Donald, Donald, Donald
Good morning, y’all. As almost all of the leaves have fallen from the trees and the temps are dipping into the thirties, I am reminded once again that I need to finish picking the Granny Smiths before they fall to ground and go to waste. Actually, it’s Mulva that’s doing the reminding, and, in truth, they won’t go to waste. The squirrels and chipmunks love them.
Anyway, while I’m talking about low hanging fruit, The Donald has just been outstanding in the last few days displaying his total ignorance or lack of regard for the Constitution. I can’t take credit for using the low hanging fruit analogy when talking about The Donald. As both Jon Stewart and David Letterman decided to retire at the same time that The Donald announced his candidacy, both comics bemoaned the timing of their decisions. They both knew that their nightly routines would be pre-written for them by the dumb stuff The Donald was going to do. Let me reinforce, The Donald does not disappoint. Unless you’re talking about being guaranteed your Constitutional rights.
The first topic we’ll discuss is the right to assemble and the right of free speech. Now the Founding Fathers, whom the Repubs seem to hold in such high regard, held the right of free speech and the right to assemble so highly themselves that they put them right there in the First Amendment. Numero Uno, right up there with “thou shalt not kill” of Commandment fame. First Amendment rights are not so important to The Donald, particularly if your free speech and your right to assemble are used to heckle The Donald. In fact, The Donald might be obliged to encourage the crowd to “rough up” a person who would dare interrupt The Donald.
To be fair, like all megalomaniacs before him, The Donald expects everyone in the crowd to hang on his every word, drawing from his flower the nectar of their existence. If the gift of Trump is not appreciated, it is perfectly understandable by The Donald if the group collective wants to use force to oust the unappreciative. I won’t be obvious by playing the “H” card here, but let’s just say we have history with this type of behavior from a charismatic orator.
Next we’ll move on to immigration, or the desire to not do it. Build a wall, build a wall, and oh by the way, could we track all of the Muslims?
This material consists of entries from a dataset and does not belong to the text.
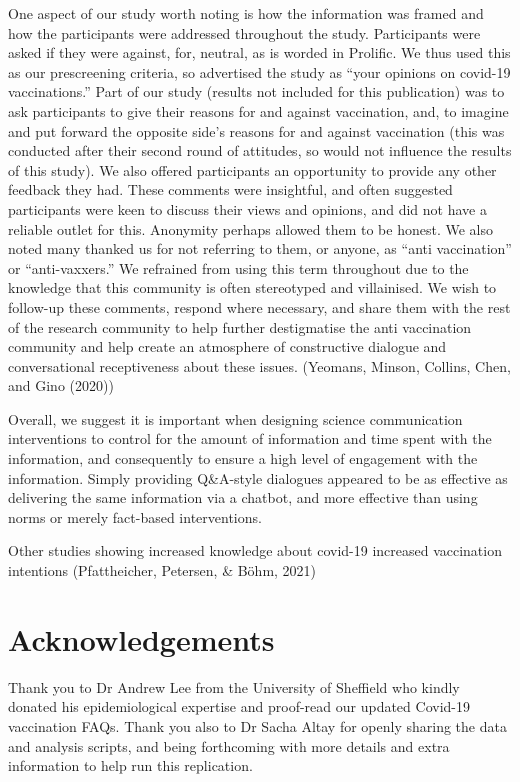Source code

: \documentclass[
  english,
  ,jou,floatsintext]{apa6}
\begin{document}
One aspect of our study worth noting is how the information was framed and how the participants were addressed throughout the study. Participants were asked if they were against, for, neutral, as is worded in Prolific. We thus used this as our prescreening criteria, so advertised the study as ``your opinions on covid-19 vaccinations.'' Part of our study (results not included for this publication) was to ask participants to give their reasons for and against vaccination, and, to imagine and put forward the opposite side's reasons for and against vaccination (this was conducted after their second round of attitudes, so would not influence the results of this study). We also offered participants an opportunity to provide any other feedback they had. These comments were insightful, and often suggested participants were keen to discuss their views and opinions, and did not have a reliable outlet for this. Anonymity perhaps allowed them to be honest. We also noted many thanked us for not referring to them, or anyone, as ``anti vaccination'' or ``anti-vaxxers.'' We refrained from using this term throughout due to the knowledge that this community is often stereotyped and villainised. We wish to follow-up these comments, respond where necessary, and share them with the rest of the research community to help further destigmatise the anti vaccination community and help create an atmosphere of constructive dialogue and conversational receptiveness about these issues. (Yeomans, Minson, Collins, Chen, and Gino (2020))

Overall, we suggest it is important when designing science communication interventions to control for the amount of information and time spent with the information, and consequently to ensure a high level of engagement with the information. Simply providing Q\&A-style dialogues appeared to be as effective as delivering the same information via a chatbot, and more effective than using norms or merely fact-based interventions.

Other studies showing increased knowledge about covid-19 increased vaccination intentions (Pfattheicher, Petersen, \& Böhm, 2021)

\hypertarget{acknowledgements}{%
\section{Acknowledgements}\label{acknowledgements}}

Thank you to Dr Andrew Lee from the University of Sheffield who kindly donated his epidemiological expertise and proof-read our updated Covid-19 vaccination FAQs.
Thank you also to Dr Sacha Altay for openly sharing the data and analysis scripts, and being forthcoming with more details and extra information to help run this replication.
\end{document}
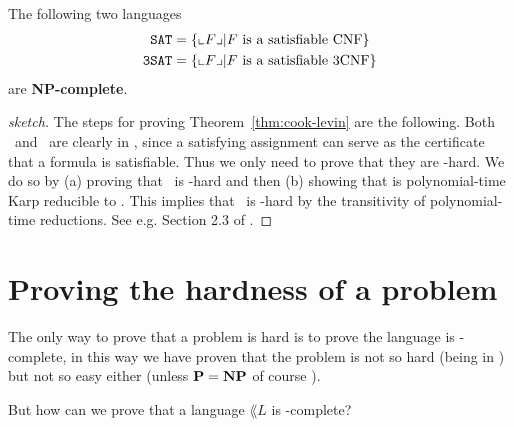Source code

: \begin{theorem}
	The following two languages
	\begin{align*}
		\SAT     & = \{\llcorner F\lrcorner | F \text{ is a satisfiable CNF}\}  \\
		\kSAT{3} & = \{\llcorner F\lrcorner | F \text{ is a satisfiable 3CNF}\}
	\end{align*}
	are \textbf{NP-complete}.
	\label{thm:cook-levin}
\end{theorem}
\begin{proof}[sketch]
	The steps for proving Theorem~\ref{thm:cook-levin} are the following.
	Both \SAT~and ~are clearly in \NP, since a satisfying assignment can serve as the certificate that a formula is satisfiable. Thus we only need to prove that they are \NP-hard. We do so by (a) proving that \SAT~is \NP-hard and then (b) showing that \SAT is polynomial-time Karp reducible to . This implies that ~is \NP-hard by the transitivity of polynomial-time reductions. See e.g. Section 2.3 of \citet{Arora2009}.
\end{proof}

\section{Proving the hardness of a problem}

The only way to prove that a problem is hard is to prove the language is \NP-complete, in this way we have proven that the problem is not so hard (being in \NP) but not so easy either (unless $\textbf{P} = \textbf{NP}$ of course ).

But how can we prove that a language \(\lang{L}\) is \NP-complete?\\

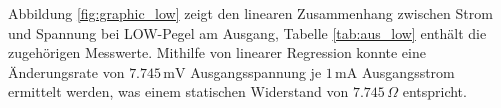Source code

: 
Abbildung \ref{fig:graphic_low} zeigt den linearen Zusammenhang zwischen
Strom und Spannung bei LOW-Pegel am Ausgang, Tabelle \ref{tab:aus_low} enthält
die zugehörigen Messwerte. Mithilfe von linearer Regression
konnte eine Änderungsrate von $7.745 \, \si{\milli\volt}$ Ausgangsspannung je $1
\, \si{\milli\ampere}$ Ausgangsstrom ermittelt werden, was einem
statischen Widerstand von $7.745 \, \Omega$ entspricht.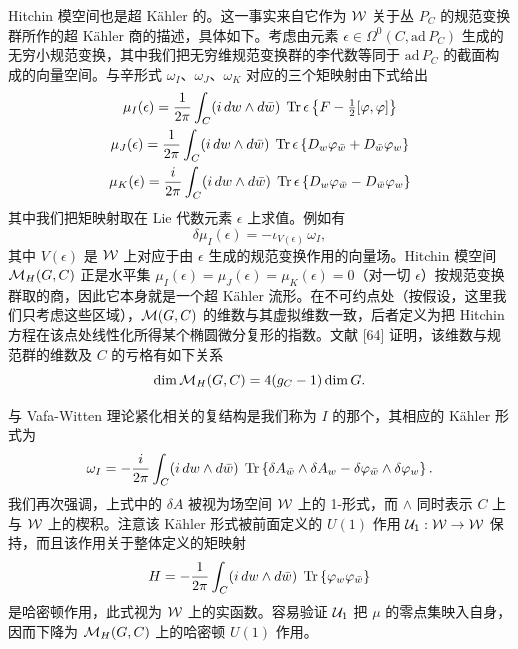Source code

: Hitchin 模空间也是超 Kähler 的。这一事实来自它作为 $\mathcal{W}$ 关于丛 $P_C$ 的规范变换群所作的超 Kähler 商的描述，具体如下。考虑由元素 $\epsilon\in\Omega^0(C,\mathrm{ad}\,P_C)$ 生成的无穷小规范变换，其中我们把无穷维规范变换群的李代数等同于 $\mathrm{ad}\,P_C$ 的截面构成的向量空间。与辛形式 $\omega_I$、$\omega_J$、$\omega_K$ 对应的三个矩映射由下式给出
\begin{gather}
\mu_I(\epsilon)=\frac{1}{2\pi}\int_C(i\,d w\wedge d\bar w)\;\operatorname{Tr}\epsilon\left\{F-\tfrac12[\varphi,\varphi]\right\} \notag\\
\mu_J(\epsilon)=\frac{1}{2\pi}\int_C(i\,d w\wedge d\bar w)\;\operatorname{Tr}\epsilon\left\{D_w\varphi_{\bar w}+D_{\bar w}\varphi_w\right\} \notag\\
\mu_K(\epsilon)=\frac{i}{2\pi}\int_C(i\,d w\wedge d\bar w)\;\operatorname{Tr}\epsilon\left\{D_w\varphi_{\bar w}-D_{\bar w}\varphi_w\right\} \notag
\end{gather}
其中我们把矩映射取在 Lie 代数元素 $\epsilon$ 上求值。例如有
\[
\delta\mu_I(\epsilon)=-\iota_{V(\epsilon)}\,\omega_I,
\]
其中 $V(\epsilon)$ 是 $\mathcal{W}$ 上对应于由 $\epsilon$ 生成的规范变换作用的向量场。Hitchin 模空间 $\mathcal{M}_H(G,C)$ 正是水平集 $\mu_I(\epsilon)=\mu_J(\epsilon)=\mu_K(\epsilon)=0$（对一切 $\epsilon$）按规范变换群取的商，因此它本身就是一个超 Kähler 流形。在不可约点处（按假设，这里我们只考虑这些区域），$\mathcal{M}(G,C)$ 的维数与其虚拟维数一致，后者定义为把 Hitchin 方程在该点处线性化所得某个椭圆微分复形的指数。文献 [64] 证明，该维数与规范群的维数及 $C$ 的亏格有如下关系
\[
\dim\mathcal{M}_H(G,C)=4(g_C-1)\dim G .
\]

与 Vafa-Witten 理论紧化相关的复结构是我们称为 $I$ 的那个，其相应的 Kähler 形式为
\[
\omega_I=-\frac{i}{2\pi}\int_C(i\,d w\wedge d\bar w)\;\operatorname{Tr}\left\{\delta A_{\bar w}\wedge\delta A_w-\delta\varphi_{\bar w}\wedge\delta\varphi_w\right\}.
\]
我们再次强调，上式中的 $\delta A$ 被视为场空间 $\mathcal{W}$ 上的 1-形式，而 $\wedge$ 同时表示 $C$ 上与 $\mathcal{W}$ 上的楔积。注意该 Kähler 形式被前面定义的 $U(1)$ 作用 $\mathcal{U}_1:\mathcal{W}\to\mathcal{W}$ 保持，而且该作用关于整体定义的矩映射
\[
H=-\frac{1}{2\pi}\int_C(i\,d w\wedge d\bar w)\;\operatorname{Tr}\left\{\varphi_w\varphi_{\bar w}\right\}
\]
是哈密顿作用，此式视为 $\mathcal{W}$ 上的实函数。容易验证 $\mathcal{U}_1$ 把 $\mu$ 的零点集映入自身，因而下降为 $\mathcal{M}_H(G,C)$ 上的哈密顿 $U(1)$ 作用。

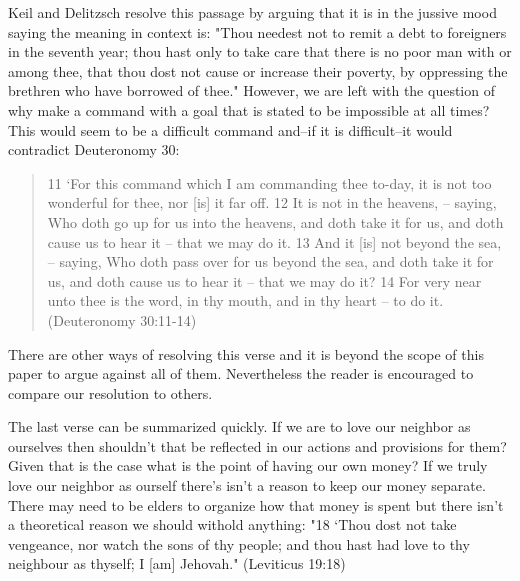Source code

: \documentclass[11pt]{article}
\begin{document}
Keil and Delitzsch resolve this passage by arguing that it is in the jussive mood saying the meaning in context is: "Thou needest not to remit a debt to foreigners in the seventh year; thou hast only to take care that there is no poor man with or among thee, that thou dost not cause or increase their poverty, by oppressing the brethren who have borrowed of thee." \cite{jussive mood kd} However, we are left with the question of why make a command with a goal that is stated to be impossible at all times? This would seem to be a difficult command and--if it is difficult--it would contradict Deuteronomy 30:
\begin{quote}
11 `For this command which I am commanding thee to-day, it is not too wonderful for thee, nor [is] it far off.
12 It is not in the heavens, -- saying, Who doth go up for us into the heavens, and doth take it for us, and doth cause us to hear it -- that we may do it.
13 And it [is] not beyond the sea, -- saying, Who doth pass over for us beyond the sea, and doth take it for us, and doth cause us to hear it -- that we may do it?
14 For very near unto thee is the word, in thy mouth, and in thy heart -- to do it. (Deuteronomy 30:11-14)
\end{quote}
There are other ways of resolving this verse and it is beyond the scope of this paper to argue against all of them. Nevertheless the reader is encouraged to compare our resolution to others.

The last verse can be summarized quickly. If we are to love our neighbor as ourselves then shouldn't that be reflected in our actions and provisions for them? Given that is the case what is the point of having our own money? If we truly love our neighbor as ourself there's isn't a reason to keep our money separate. There may need to be elders to organize how that money is spent but there isn't a theoretical reason we should withold anything:
"18 `Thou dost not take vengeance, nor watch the sons of thy people; and thou hast had love to thy neighbour as thyself; I [am] Jehovah."
(Leviticus 19:18)
\end{document}
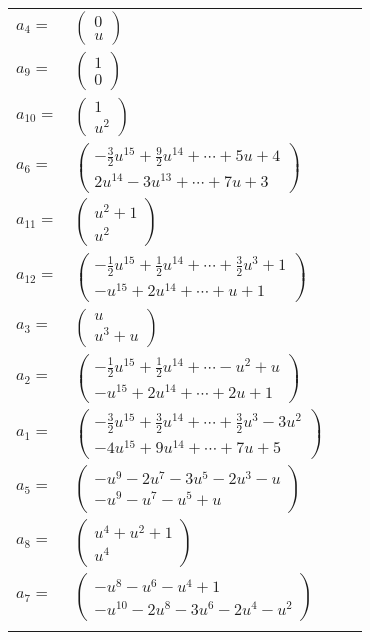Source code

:\documentclass[1p]{elsarticle_modified}
\theoremstyle{definition}
\begin{document}
\begin{tabular}{m{7pt} m{180pt} m{7pt} m{180pt} }
\flushright $a_{4}=$&$\begin{pmatrix}0\\u\end{pmatrix}$ \\
\flushright $a_{9}=$&$\begin{pmatrix}1\\0\end{pmatrix}$ \\
\flushright $a_{10}=$&$\begin{pmatrix}1\\u^2\end{pmatrix}$ \\
\flushright $a_{6}=$&$\begin{pmatrix}-\frac{3}{2} u^{15}+\frac{9}{2} u^{14}+\cdots+5 u+4\\2 u^{14}-3 u^{13}+\cdots+7 u+3\end{pmatrix}$ \\
\flushright $a_{11}=$&$\begin{pmatrix}u^2+1\\u^2\end{pmatrix}$ \\
\flushright $a_{12}=$&$\begin{pmatrix}-\frac{1}{2} u^{15}+\frac{1}{2} u^{14}+\cdots+\frac{3}{2} u^3+1\\- u^{15}+2 u^{14}+\cdots+u+1\end{pmatrix}$ \\
\flushright $a_{3}=$&$\begin{pmatrix}u\\u^3+u\end{pmatrix}$ \\
\flushright $a_{2}=$&$\begin{pmatrix}-\frac{1}{2} u^{15}+\frac{1}{2} u^{14}+\cdots- u^2+u\\- u^{15}+2 u^{14}+\cdots+2 u+1\end{pmatrix}$ \\
\flushright $a_{1}=$&$\begin{pmatrix}-\frac{3}{2} u^{15}+\frac{3}{2} u^{14}+\cdots+\frac{3}{2} u^3-3 u^2\\-4 u^{15}+9 u^{14}+\cdots+7 u+5\end{pmatrix}$ \\
\flushright $a_{5}=$&$\begin{pmatrix}- u^9-2 u^7-3 u^5-2 u^3- u\\- u^9- u^7- u^5+u\end{pmatrix}$ \\
\flushright $a_{8}=$&$\begin{pmatrix}u^4+u^2+1\\u^4\end{pmatrix}$ \\
\flushright $a_{7}=$&$\begin{pmatrix}- u^8- u^6- u^4+1\\- u^{10}-2 u^8-3 u^6-2 u^4- u^2\end{pmatrix}$\\&\end{tabular}
\end{document}
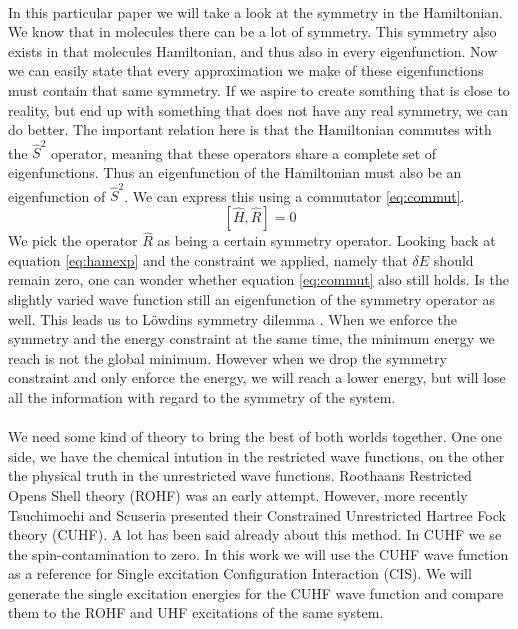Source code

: \documentclass[twoside,twocolumn,9pt]{article}
\begin{document}
\paragraph*{}
In this particular paper we will take a look at the symmetry in the Hamiltonian. We know that in molecules there can be a lot of symmetry. This symmetry also exists in that 
molecules Hamiltonian, and thus also in every eigenfunction. Now we can easily state that every approximation we make of these eigenfunctions must contain that same symmetry. 
If we aspire to create somthing that is close to reality, but end up with something that does not have any real symmetry, we can do better. The important relation here is that 
the Hamiltonian commutes with the $\hat{S}^2$ operator, meaning that these operators share a complete set of eigenfunctions. Thus an eigenfunction of the Hamiltonian must also
be an eigenfunction of $\hat{S}^2$. We can express this using a commutator \eqref{eq:commut}.
\begin{equation}\label{eq:commut}
  [\hat{H}, \hat{R}] = 0
\end{equation}
We pick the operator $\hat{R}$ as being a certain symmetry operator. Looking back at equation \eqref{eq:hamexp} and the constraint we applied, namely that $\delta E$ should 
remain zero, one can wonder whether equation \eqref{eq:commut} also still holds. Is the slightly varied wave function still an eigenfunction of the symmetry operator as well.
This leads us to Löwdins symmetry dilemma \cite{Lowdin1963}. When we enforce the symmetry and the energy constraint at the same time, the minimum energy we reach is not the
global minimum. However when we drop the symmetry constraint and only enforce the energy, we will reach a lower energy, but will lose all the information with regard to the
symmetry of the system.

\paragraph*{}
We need some kind of theory to bring the best of both worlds together. One one side, we have the chemical intution in the restricted wave functions, on the other the physical
truth in the unrestricted wave functions. Roothaans Restricted Opens Shell theory (ROHF)\cite{Roothaan1960} was an early attempt. However, more recently Tsuchimochi and Scuseria
presented their Constrained Unrestricted Hartree Fock theory (CUHF)\cite{Scuseria2010}. A lot has been said already about this method\cite{Plakhutin2014, Scuseria2011}. In CUHF we
se the spin-contamination to zero. In this work we will use the CUHF wave function as a reference for Single excitation Configuration Interaction (CIS). We will generate the single
excitation energies for the CUHF wave function and compare them to the ROHF and UHF excitations of the same system. 
\end{document}

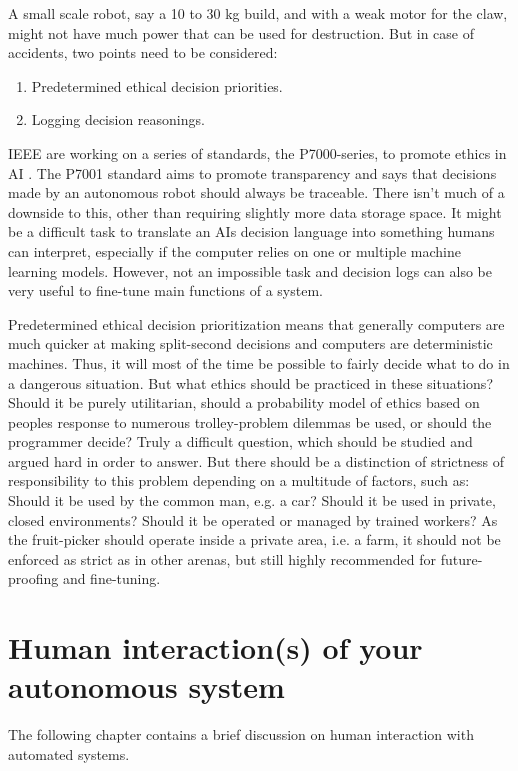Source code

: \documentclass[%
oneside,    %
project,    %
nosummary   %
]{USN-MSc}
\begin{document}
A small scale robot, say a 10 to 30 kg build, and with a weak motor for the claw, might not have much power that can be used for destruction. 
But in case of accidents, two points need to be considered: 
\begin{enumerate}
  \item Predetermined ethical decision priorities.
  \item Logging decision reasonings.
\end{enumerate}

IEEE are working on a series of standards, the P7000-series, to promote ethics in AI \cite{7924235}. 
The P7001 standard aims to promote transparency and says that decisions made by an autonomous robot should always be traceable. There isn't much of a downside to this, other than requiring slightly more data storage space. It might be a difficult task to translate an AIs decision language into something humans can interpret, especially if the computer relies on one or multiple machine learning models. However, not an impossible task and decision logs can also be very useful to fine-tune main functions of a system.

Predetermined ethical decision prioritization means that generally computers are much quicker at making split-second decisions and computers are deterministic machines. Thus, it will most of the time be possible to fairly decide what to do in a dangerous situation. But what ethics should be practiced in these situations? Should it be purely utilitarian, should a probability model of ethics based on peoples response to numerous trolley-problem dilemmas be used, or should the programmer decide? Truly a difficult question, which should be studied and argued hard in order to answer. But there should be a distinction of strictness of responsibility to this problem depending on a multitude of factors, such as: Should it be used by the common man, e.g. a car? Should it be used in private, closed environments? Should it be operated or managed by trained workers? As the fruit-picker should operate inside a private area, i.e. a farm, it should not be enforced as strict as in other arenas, but still highly recommended for future-proofing and fine-tuning.

\chapter{Human interaction(s) of your autonomous system}
\label{ch:human}
The following chapter contains a brief discussion on human interaction with automated systems.
\end{document}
No, really, it’s the only way The Donald will be able to get himself to sleep at night. First his hot bath, and then, being dressed in his sleepers with feet and a trap door in the back for convenience, he will be served his warm Ovaltine. With covers pulled up tightly under his chin, The Donald is then ready to be read his favorite bedtime story, “Trump and The Giant Peach”, which details The Donald’s arrival in New York. Now, the detailed reading of the activities of each and every Muslim in America will have to be read to The Donald before he can sleep peacefully. It sounds like a long, long night for the reader of the night time story, famed broadcaster, Garrison Keillor.
Never a shirker of his place in the worldwide community, The Donald is prepared to throw all public opinion, and International law under the bus in his attempt to help America fall asleep peacefully. That’s right folks, The Donald came out in favor of waterboarding this week. Comparing waterboarding as “peanuts” to what Isis is doing to hostages, The Donald seems to have lost the component that his alleged Christian values are supposed to bring to any situation. I hate to go all Old Testament on The Donald, but here you go, “Do not mistreat an alien or oppress him, for you were aliens in Egypt. Do not take advantage of a widow or an orphan. If you do and they cry out to me, I will certainly hear their cry” Exodus 22:21-23. Sounds like The Big Guy is not in favor of abusing people in custody, but then I’m not a Biblical scholar. I’m sure The Donald has found his own scholar to support The Donald’s interpretation of the Good Book.
I tell you what, it’s going to get interesting at The Pearly Gates, and obviously a lot more interesting down here before the race is done.